A certain amount of pessimism is not surprising, given the news of recent years: North Korea became the first state ever to withdraw from the Nuclear Nonproliferation Treaty (NPT) and then test a nuclear bomb; Iran is apparently seeking to get to the edge of a nuclear-weapons capability while staying in the NPT; global terrorists are seeking stolen nuclear material and nuclear expertise; and the Khan network revelations are fresh in everyone's mind. Langewiesche is correct to say that nations that are determined to build nuclear weapons will eventually succeed if they are willing to devote substantial technical and financial resources to the effort and remain determined over time.
But he ignores an even more important truth—that efforts to stop nuclear weapons programs have succeeded more often than they have failed. There are many more countries in the world that have started nuclear weapons programs and then verifiably abandoned them than there are states with nuclear weapons. (There is an extensive literature on why states decide not to build nuclear weapons; Langewiesche ignores both these states and this literature. See, for example, Mitchell B. Reiss, Bridled Ambition: Why Countries Constrain Their Nuclear Capabilities [Woodrow Wilson Center Press/Johns Hopkins University Press, 1995].) Twenty years ago, nine states had nuclear weapons; today, that number has not changed. (South Africa removed itself from the list, becoming the first case of real nuclear disarmament, and only North Korea joined the list.) That is a remarkable record of success in stemming the spread of nuclear weapons—particularly since that 20-year interval included the chaos following the breakup of the Soviet Union, Iraq's massive secret nuclear-weapons program before the 1991 Gulf war, Iran's secret nuclear efforts, Libya's attempt to get nuclear weapons, and the entire period of the Khan network's activities.
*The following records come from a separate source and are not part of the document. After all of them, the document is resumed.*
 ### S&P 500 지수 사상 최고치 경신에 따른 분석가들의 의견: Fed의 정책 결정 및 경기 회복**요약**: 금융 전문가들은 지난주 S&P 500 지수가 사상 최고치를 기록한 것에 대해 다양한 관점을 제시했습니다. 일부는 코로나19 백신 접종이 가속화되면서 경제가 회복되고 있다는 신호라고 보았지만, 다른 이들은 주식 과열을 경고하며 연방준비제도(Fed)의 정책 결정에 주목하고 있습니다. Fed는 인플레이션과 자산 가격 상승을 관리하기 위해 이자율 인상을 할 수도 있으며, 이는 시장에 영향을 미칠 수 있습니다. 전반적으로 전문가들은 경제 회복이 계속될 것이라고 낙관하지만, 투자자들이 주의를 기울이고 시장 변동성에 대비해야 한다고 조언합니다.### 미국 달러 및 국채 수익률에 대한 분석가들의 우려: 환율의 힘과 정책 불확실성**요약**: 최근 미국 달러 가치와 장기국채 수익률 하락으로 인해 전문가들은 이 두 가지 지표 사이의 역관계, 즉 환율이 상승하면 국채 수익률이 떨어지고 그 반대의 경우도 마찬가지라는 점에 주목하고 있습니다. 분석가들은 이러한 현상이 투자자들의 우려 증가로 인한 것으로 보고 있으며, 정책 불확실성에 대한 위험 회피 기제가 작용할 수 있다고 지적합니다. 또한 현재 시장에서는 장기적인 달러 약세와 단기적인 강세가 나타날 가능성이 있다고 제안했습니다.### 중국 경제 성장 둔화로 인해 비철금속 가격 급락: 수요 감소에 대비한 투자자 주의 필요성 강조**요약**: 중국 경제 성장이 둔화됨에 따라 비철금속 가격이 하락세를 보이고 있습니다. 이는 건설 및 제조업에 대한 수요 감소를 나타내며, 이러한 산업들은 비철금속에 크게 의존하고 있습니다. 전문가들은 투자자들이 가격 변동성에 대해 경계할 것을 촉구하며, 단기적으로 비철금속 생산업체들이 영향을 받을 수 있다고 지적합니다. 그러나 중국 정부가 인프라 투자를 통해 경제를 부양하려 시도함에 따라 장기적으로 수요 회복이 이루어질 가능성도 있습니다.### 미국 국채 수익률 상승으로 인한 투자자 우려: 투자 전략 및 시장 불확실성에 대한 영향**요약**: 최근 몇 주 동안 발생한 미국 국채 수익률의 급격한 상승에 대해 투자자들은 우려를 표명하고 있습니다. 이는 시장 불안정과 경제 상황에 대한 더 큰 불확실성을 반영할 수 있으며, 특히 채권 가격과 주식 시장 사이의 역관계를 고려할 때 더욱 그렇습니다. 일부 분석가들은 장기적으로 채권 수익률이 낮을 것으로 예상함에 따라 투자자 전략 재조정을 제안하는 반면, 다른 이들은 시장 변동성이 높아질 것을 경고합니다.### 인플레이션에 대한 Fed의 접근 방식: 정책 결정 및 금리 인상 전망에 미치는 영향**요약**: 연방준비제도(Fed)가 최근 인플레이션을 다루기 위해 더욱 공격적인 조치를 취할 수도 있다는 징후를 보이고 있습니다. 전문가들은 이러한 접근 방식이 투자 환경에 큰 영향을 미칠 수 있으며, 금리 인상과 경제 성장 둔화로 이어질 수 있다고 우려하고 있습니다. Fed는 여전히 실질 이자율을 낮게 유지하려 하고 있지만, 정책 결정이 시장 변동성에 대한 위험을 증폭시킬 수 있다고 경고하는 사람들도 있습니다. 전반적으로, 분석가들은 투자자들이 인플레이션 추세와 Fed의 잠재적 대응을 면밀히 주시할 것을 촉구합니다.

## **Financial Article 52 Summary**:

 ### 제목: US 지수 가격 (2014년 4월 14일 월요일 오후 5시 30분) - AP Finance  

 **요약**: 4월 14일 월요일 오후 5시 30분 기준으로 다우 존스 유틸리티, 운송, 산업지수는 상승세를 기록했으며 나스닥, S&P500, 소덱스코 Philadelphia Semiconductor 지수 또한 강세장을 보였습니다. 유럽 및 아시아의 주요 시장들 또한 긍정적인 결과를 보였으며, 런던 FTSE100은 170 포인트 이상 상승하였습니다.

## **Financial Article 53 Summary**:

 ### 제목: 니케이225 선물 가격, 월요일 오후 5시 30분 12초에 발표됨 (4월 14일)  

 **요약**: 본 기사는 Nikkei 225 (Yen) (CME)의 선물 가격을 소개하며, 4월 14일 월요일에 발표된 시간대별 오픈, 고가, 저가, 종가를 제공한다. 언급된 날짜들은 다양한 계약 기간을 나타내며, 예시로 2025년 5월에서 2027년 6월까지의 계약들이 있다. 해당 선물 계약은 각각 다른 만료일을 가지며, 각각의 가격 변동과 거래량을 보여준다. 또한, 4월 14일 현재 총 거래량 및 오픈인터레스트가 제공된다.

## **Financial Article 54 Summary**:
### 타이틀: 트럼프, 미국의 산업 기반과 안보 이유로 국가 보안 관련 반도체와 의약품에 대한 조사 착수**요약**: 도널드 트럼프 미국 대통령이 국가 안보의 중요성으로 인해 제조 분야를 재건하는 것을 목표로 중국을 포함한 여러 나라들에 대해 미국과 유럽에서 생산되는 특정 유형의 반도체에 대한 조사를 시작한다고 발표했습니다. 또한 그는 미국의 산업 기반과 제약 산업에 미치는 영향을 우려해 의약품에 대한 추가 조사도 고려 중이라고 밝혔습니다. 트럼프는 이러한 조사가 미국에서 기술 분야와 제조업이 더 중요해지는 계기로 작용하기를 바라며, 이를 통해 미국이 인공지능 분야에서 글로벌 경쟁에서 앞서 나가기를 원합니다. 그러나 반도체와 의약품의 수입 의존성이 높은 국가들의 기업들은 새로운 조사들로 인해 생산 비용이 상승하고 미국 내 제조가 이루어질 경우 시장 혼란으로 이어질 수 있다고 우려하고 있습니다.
Beyond the nine states with nuclear weapons, all other countries have agreed by treaty not to have such weapons and to accept international inspections of their nuclear activities. Never before in human history has the most powerful weapon available to our species been so widely forsworn. The vast majority of the world's states realize, as Langewiesche does not, that their security is better served by not having nuclear weapons—particularly if their neighbors can be convinced to forgo them as well.
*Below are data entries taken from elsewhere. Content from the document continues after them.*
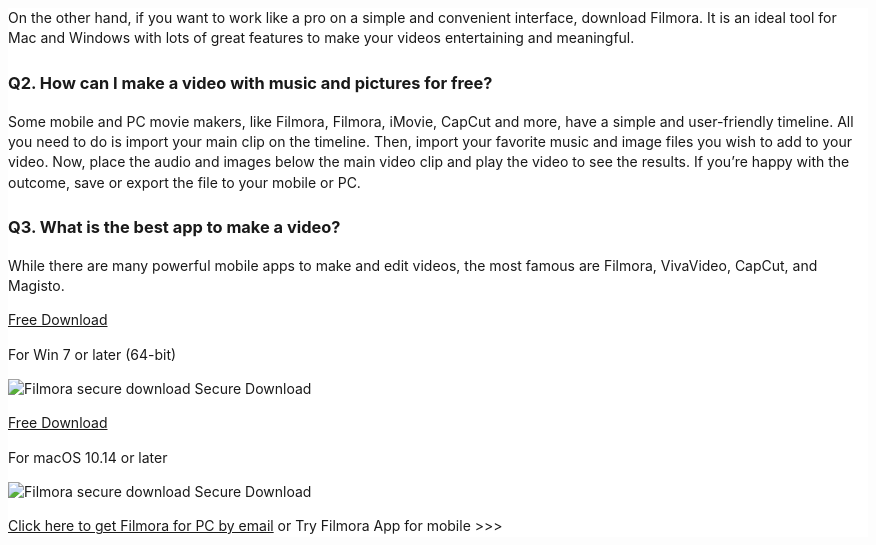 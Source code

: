 On the other hand, if you want to work like a pro on a simple and convenient interface, download Filmora. It is an ideal tool for Mac and Windows with lots of great features to make your videos entertaining and meaningful.

### Q2. How can I make a video with music and pictures for free?

Some mobile and PC movie makers, like Filmora, Filmora, iMovie, CapCut and more, have a simple and user-friendly timeline. All you need to do is import your main clip on the timeline. Then, import your favorite music and image files you wish to add to your video. Now, place the audio and images below the main video clip and play the video to see the results. If you’re happy with the outcome, save or export the file to your mobile or PC.

### Q3. What is the best app to make a video?

While there are many powerful mobile apps to make and edit videos, the most famous are Filmora, VivaVideo, CapCut, and Magisto.

[Free Download](https://tools.techidaily.com/wondershare/filmora/download/)

For Win 7 or later (64-bit)

![Filmora secure download](https://images.wondershare.com/filmora/images/store/secure.png) Secure Download

[Free Download](https://tools.techidaily.com/wondershare/filmora/download/)

For macOS 10.14 or later

![Filmora secure download](https://images.wondershare.com/filmora/images/store/secure.png) Secure Download

[Click here to get Filmora for PC by email](https://tools.techidaily.com/wondershare/filmora/download/)
or Try Filmora App for mobile >>>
If we ignore Langewiesche's admonitions that our "maneuvering" will not stop proliferation, and we take effective action in the next few years, there is at least a chance that 20 years from now the number of states with nuclear weapons will still not have increased—or may even have declined. That should be the goal. (For a reasonable first cut at an agenda of steps to be taken, see Universal Compliance: A Strategy for Nuclear Security, by George Perkovich and others [Carnegie Endowment for International Peace, 2005], which is available online at http://www.carnegieendowment.org/files/uC2.FINAL3.pdf.) It is time to roll up our sleeves and get down to the critical work of beefing up security for nuclear stockpiles, strengthening inspections, toughening export controls and, most important, reducing the demand for nuclear weapons—in part by reducing the number, readiness and importance of our own.